━━━ Given records

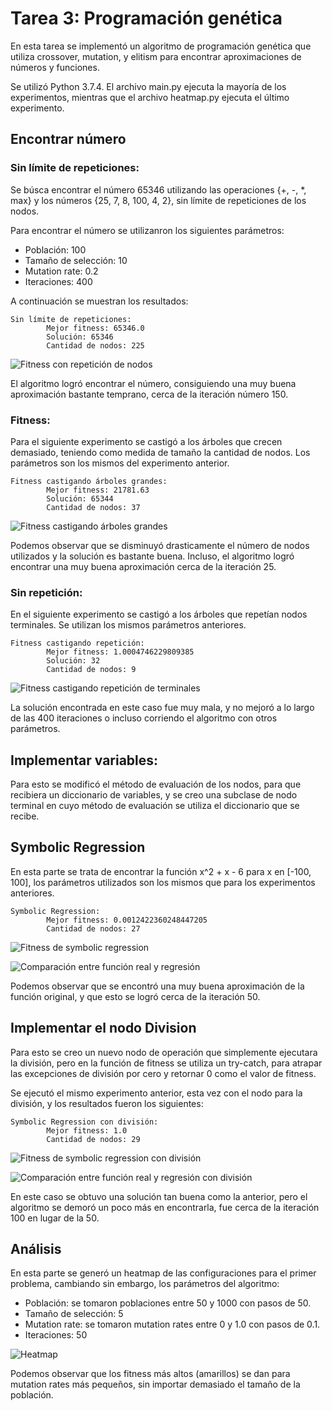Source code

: # Tarea 3: Programación genética

En esta tarea se implementó un algoritmo de programación genética que utiliza
crossover, mutation, y elitism para encontrar aproximaciones de números y
funciones.

Se utilizó Python 3.7.4. El archivo main.py ejecuta la mayoría de los experimentos,
mientras que el archivo heatmap.py ejecuta el último experimento.

## Encontrar número

### Sin límite de repeticiones:

Se búsca encontrar el número 65346 utilizando las operaciones {+, -, *, max} y
los números {25, 7, 8, 100, 4, 2}, sin límite de repeticiones de los nodos.

Para encontrar el número se utilizanron los siguientes parámetros:

* Población: 100
* Tamaño de selección: 10
* Mutation rate: 0.2
* Iteraciones: 400

A continuación se muestran los resultados:

```
Sin límite de repeticiones:
        Mejor fitness: 65346.0
        Solución: 65346       
        Cantidad de nodos: 225
```

![Fitness con repetición de nodos](./results/repetition.png)

El algoritmo logró encontrar el número, consiguiendo una muy buena aproximación
bastante temprano, cerca de la iteración número 150.

### Fitness:

Para el siguiente experimento se castigó a los árboles que crecen demasiado,
teniendo como medida de tamaño la cantidad de nodos.
Los parámetros son los mismos del experimento anterior.

```
Fitness castigando árboles grandes:
        Mejor fitness: 21781.63
        Solución: 65344        
        Cantidad de nodos: 37 
```

![Fitness castigando árboles grandes](./results/smaller_tree.png)

Podemos observar que se disminuyó drasticamente el número de nodos
utilizados y la solución es bastante buena. Incluso, el algoritmo logró
encontrar una muy buena aproximación cerca de la iteración 25.

### Sin repetición:

En el siguiente experimento se castigó a los árboles que repetían nodos
terminales. Se utilizan los mismos parámetros anteriores.

```
Fitness castigando repetición:
        Mejor fitness: 1.0004746229809385
        Solución: 32
        Cantidad de nodos: 9
```

![Fitness castigando repetición de terminales](./results/no_repetition.png)

La solución encontrada en este caso fue muy mala, y no mejoró a lo largo de
las 400 iteraciones o incluso corriendo el algoritmo con otros parámetros.

## Implementar variables:

Para esto se modificó el método de evaluación de los nodos, para que recibiera
un diccionario de variables, y se creo una subclase de nodo terminal en cuyo
método de evaluación se utiliza el diccionario que se recibe.

## Symbolic Regression

En esta parte se trata de encontrar la función x^2 + x - 6 para x en [-100, 100],
los parámetros utilizados son los mismos que para los experimentos anteriores.

```
Symbolic Regression:
        Mejor fitness: 0.0012422360248447205
        Cantidad de nodos: 27
```

![Fitness de symbolic regression](./results/symbolic_regression.png)

![Comparación entre función real y regresión](./results/symbolic_comparison.png)

Podemos observar que se encontró una muy buena aproximación de la función original,
y que esto se logró cerca de la iteración 50.

## Implementar el nodo Division

Para esto se creo un nuevo nodo de operación que simplemente ejecutara la división,
pero en la función de fitness se utiliza un try-catch, para atrapar las excepciones
de división por cero y retornar 0 como el valor de fitness.

Se ejecutó el mismo experimento anterior, esta vez con el nodo para la división,
y los resultados fueron los siguientes:

```
Symbolic Regression con división:
        Mejor fitness: 1.0
        Cantidad de nodos: 29
```

![Fitness de symbolic regression con división](./results/symbolic_regression_division.png)

![Comparación entre función real y regresión con división](./results/symbolic_comparison_division.png)

En este caso se obtuvo una solución tan buena como la anterior, pero el algoritmo
se demoró un poco más en encontrarla, fue cerca de la iteración 100 en lugar
de la 50.

## Análisis

En esta parte se generó un heatmap de las configuraciones para el primer
problema, cambiando sin embargo, los parámetros del algoritmo:

* Población: se tomaron poblaciones entre 50 y 1000 con pasos de 50.
* Tamaño de selección: 5
* Mutation rate: se tomaron mutation rates entre 0 y 1.0 con pasos de 0.1.
* Iteraciones: 50

![Heatmap](./results/heatmap.png)

Podemos observar que los fitness más altos (amarillos) se dan para mutation
rates más pequeños, sin importar demasiado el tamaño de la población.
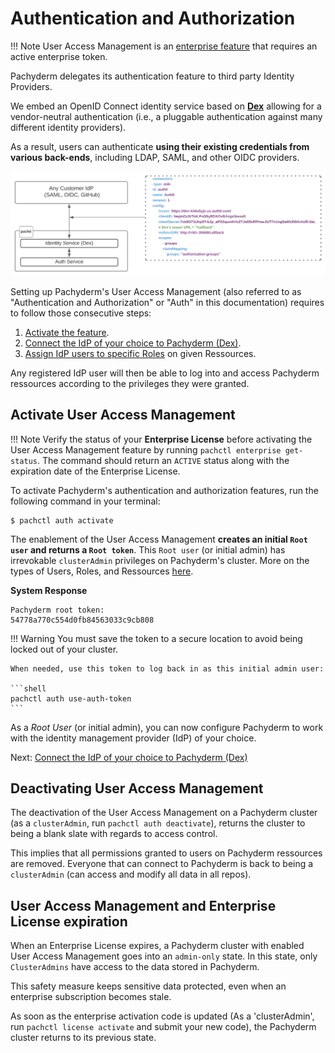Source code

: # Authentication and Authorization

!!! Note
    User Access Management is an [enterprise feature](https://docs.pachyderm.com/latest/enterprise/) that requires
    an active enterprise token.

Pachyderm delegates its authentication feature to third party Identity Providers.

We embed an OpenID Connect identity service based on [**Dex**](https://dexidp.io/docs/) allowing for a vendor-neutral authentication (i.e., a pluggable authentication against many different identity providers).

As a result, users can authenticate **using their existing credentials from various back-ends**, including LDAP, SAML, and other OIDC providers.

![IdP - Dex diagram](./images/identity-provider-diagram.svg)

Setting up Pachyderm's User Access Management (also referred to as "Authentication and Authorization" or "Auth" in this documentation) requires to follow those consecutive steps:

1. [Activate the feature](#activate-user-access-management).
1. [Connect the IdP of your choice to Pachyderm (Dex)](./authentication/idp-dex.md). 
1. [Assign IdP users to specific Roles](./authorization/role-binding.md) on given Ressources. 

Any registered IdP user will then be able to log into and access Pachyderm ressources according to the privileges they were granted.

## Activate User Access Management
!!! Note
    Verify the status of your **Enterprise License** before activating the User Access Management feature
    by running `pachctl enterprise get-status`. The command should return an `ACTIVE`
    status along with the expiration date of the Enterprise License.   

To activate Pachyderm's authentication and authorization features,
run the following command in your terminal:

```shell
$ pachctl auth activate 
```
The enablement of the User Access Management **creates
an initial `Root user` and returns a `Root token`**.
This `Root user` (or initial admin) has irrevokable `clusterAdmin` privileges on
Pachyderm's cluster. More on the types of Users, Roles, and Ressources [here](./authorization/role-binding.md/#users-types).

**System Response**
```
Pachyderm root token:
54778a770c554d0fb84563033c9cb808
```
!!! Warning 
    You must save the token to a secure location
    to avoid being locked out of your cluster.
    
    When needed, use this token to log back in as this initial admin user:

    ```shell
    pachctl auth use-auth-token
    ```

As a *Root User* (or initial admin), 
you can now configure Pachyderm to work with
the identity management provider (IdP) of your choice.

Next: [Connect the IdP of your choice to Pachyderm (Dex)](./authentication/idp-dex.md)

## Deactivating User Access Management
The deactivation of the User Access Management on a Pachyderm cluster
(as a `clusterAdmin`, run `pachctl auth deactivate`), 
returns the cluster to being a blank slate with regards to
access control.

This implies that all permissions granted to users on Pachyderm ressources are removed. Everyone that can connect
to Pachyderm is back to being a `clusterAdmin` (can access and modify all data in all repos).


## User Access Management and Enterprise License expiration
When an Enterprise License expires, a
Pachyderm cluster with enabled User Access Management goes into an
`admin-only` state. In this state, only `ClusterAdmins` have
access to the data stored in Pachyderm.

This safety measure keeps sensitive data protected, even when
an enterprise subscription becomes stale. 

As soon as the enterprise
activation code is updated (As a 'clusterAdmin', run `pachctl license activate` and submit your new code), the
Pachyderm cluster returns to its previous state.



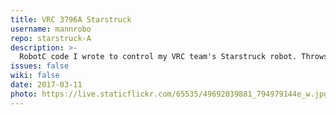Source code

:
 ```yaml
---
title: VRC 3796A Starstruck
username: mannrobo
repo: starstruck-A
description: >-
  RobotC code I wrote to control my VRC team's Starstruck robot. Throws stars and cubes over the center fence using a claw mechanism.
issues: false
wiki: false
date: 2017-03-11
photo: https://live.staticflickr.com/65535/49692039881_794979144e_w.jpg
---
```

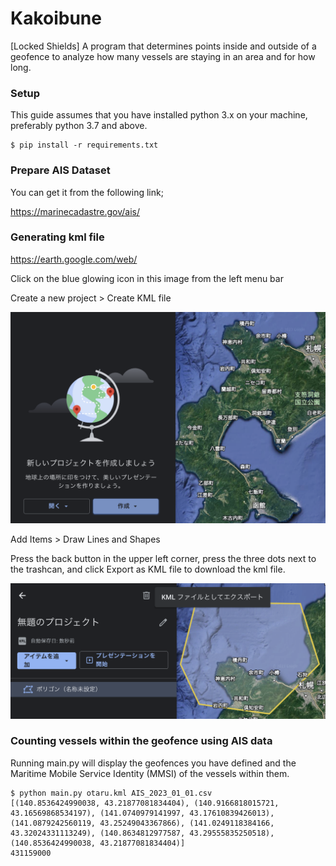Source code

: # Kakoibune

[Locked Shields] A program that determines points inside and outside of a geofence to analyze how many vessels are staying in an area and for how long.

### Setup

This guide assumes that you have installed python 3.x on your machine, preferably python 3.7 and above.

```
$ pip install -r requirements.txt
```

### Prepare AIS Dataset

You can get it from the following link;

https://marinecadastre.gov/ais/

### Generating kml file

https://earth.google.com/web/

Click on the blue glowing icon in this image from the left menu bar 

Create a new project > Create KML file 

![google earth](img/google_earth.png)

Add Items > Draw Lines and Shapes

Press the back button in the upper left corner, press the three dots next to the trashcan, and click Export as KML file to download the kml file.

![export kml file](img/draw.png)


### Counting vessels within the geofence using AIS data

Running main.py will display the geofences you have defined and the Maritime Mobile Service Identity (MMSI) of the vessels within them.

```
$ python main.py otaru.kml AIS_2023_01_01.csv
[(140.8536424990038, 43.21877081834404), (140.9166818015721, 43.16569868534197), (141.0740979141997, 43.17610839426013), (141.0879242560119, 43.25249043367866), (141.0249118384166, 43.32024331113249), (140.8634812977587, 43.29555835250518), (140.8536424990038, 43.21877081834404)]
431159000
```
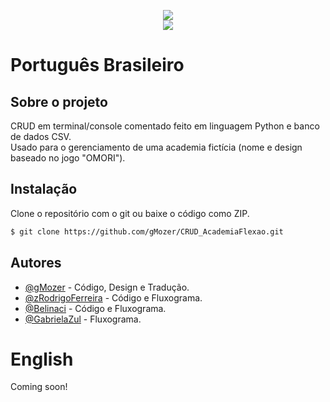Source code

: <p align = "center">
   <img src="https://i.imgur.com/xQ1Cb1s.png"><br>
   <img src="https://i.imgur.com/jKN4XTa.gif">
<p>

# Português Brasileiro

## Sobre o projeto

CRUD em terminal/console comentado feito em linguagem Python e banco de dados CSV. <br>Usado para o gerenciamento de uma academia fictícia (nome e design baseado no jogo "OMORI").

## Instalação

Clone o repositório com o git ou baixe o código como ZIP.

```bash
$ git clone https://github.com/gMozer/CRUD_AcademiaFlexao.git
```
    
## Autores

- [@gMozer](https://www.github.com/gMozer) - Código, Design e Tradução.
- [@zRodrigoFerreira](https://github.com/zRodrigoFerreira) - Código e Fluxograma.
- [@Belinaci](https://github.com/Belinaci) - Código e Fluxograma.
- [@GabrielaZul](https://github.com/GabrielaZul) - Fluxograma.

# English

Coming soon!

━━━━━━

What is expected —
Would you please copy exactly the part of the entries above that begins at the line containing "El algoritmo logró encontrar" and ends at the line containing "Para esto se creo", both lines included?

Result —
El algoritmo logró encontrar el número, consiguiendo una muy buena aproximación
bastante temprano, cerca de la iteración número 150.

### Fitness:

Para el siguiente experimento se castigó a los árboles que crecen demasiado,
teniendo como medida de tamaño la cantidad de nodos.
Los parámetros son los mismos del experimento anterior.

```
Fitness castigando árboles grandes:
        Mejor fitness: 21781.63
        Solución: 65344        
        Cantidad de nodos: 37 
```

![Fitness castigando árboles grandes](./results/smaller_tree.png)

Podemos observar que se disminuyó drasticamente el número de nodos
utilizados y la solución es bastante buena. Incluso, el algoritmo logró
encontrar una muy buena aproximación cerca de la iteración 25.

### Sin repetición:

En el siguiente experimento se castigó a los árboles que repetían nodos
terminales. Se utilizan los mismos parámetros anteriores.

```
Fitness castigando repetición:
        Mejor fitness: 1.0004746229809385
        Solución: 32
        Cantidad de nodos: 9
```

![Fitness castigando repetición de terminales](./results/no_repetition.png)

La solución encontrada en este caso fue muy mala, y no mejoró a lo largo de
las 400 iteraciones o incluso corriendo el algoritmo con otros parámetros.

## Implementar variables:

Para esto se modificó el método de evaluación de los nodos, para que recibiera
un diccionario de variables, y se creo una subclase de nodo terminal en cuyo
método de evaluación se utiliza el diccionario que se recibe.

## Symbolic Regression

En esta parte se trata de encontrar la función x^2 + x - 6 para x en [-100, 100],
los parámetros utilizados son los mismos que para los experimentos anteriores.

```
Symbolic Regression:
        Mejor fitness: 0.0012422360248447205
        Cantidad de nodos: 27
```

![Fitness de symbolic regression](./results/symbolic_regression.png)

![Comparación entre función real y regresión](./results/symbolic_comparison.png)

Podemos observar que se encontró una muy buena aproximación de la función original,
y que esto se logró cerca de la iteración 50.

## Implementar el nodo Division

Para esto se creo un nuevo nodo de operación que simplemente ejecutara la división,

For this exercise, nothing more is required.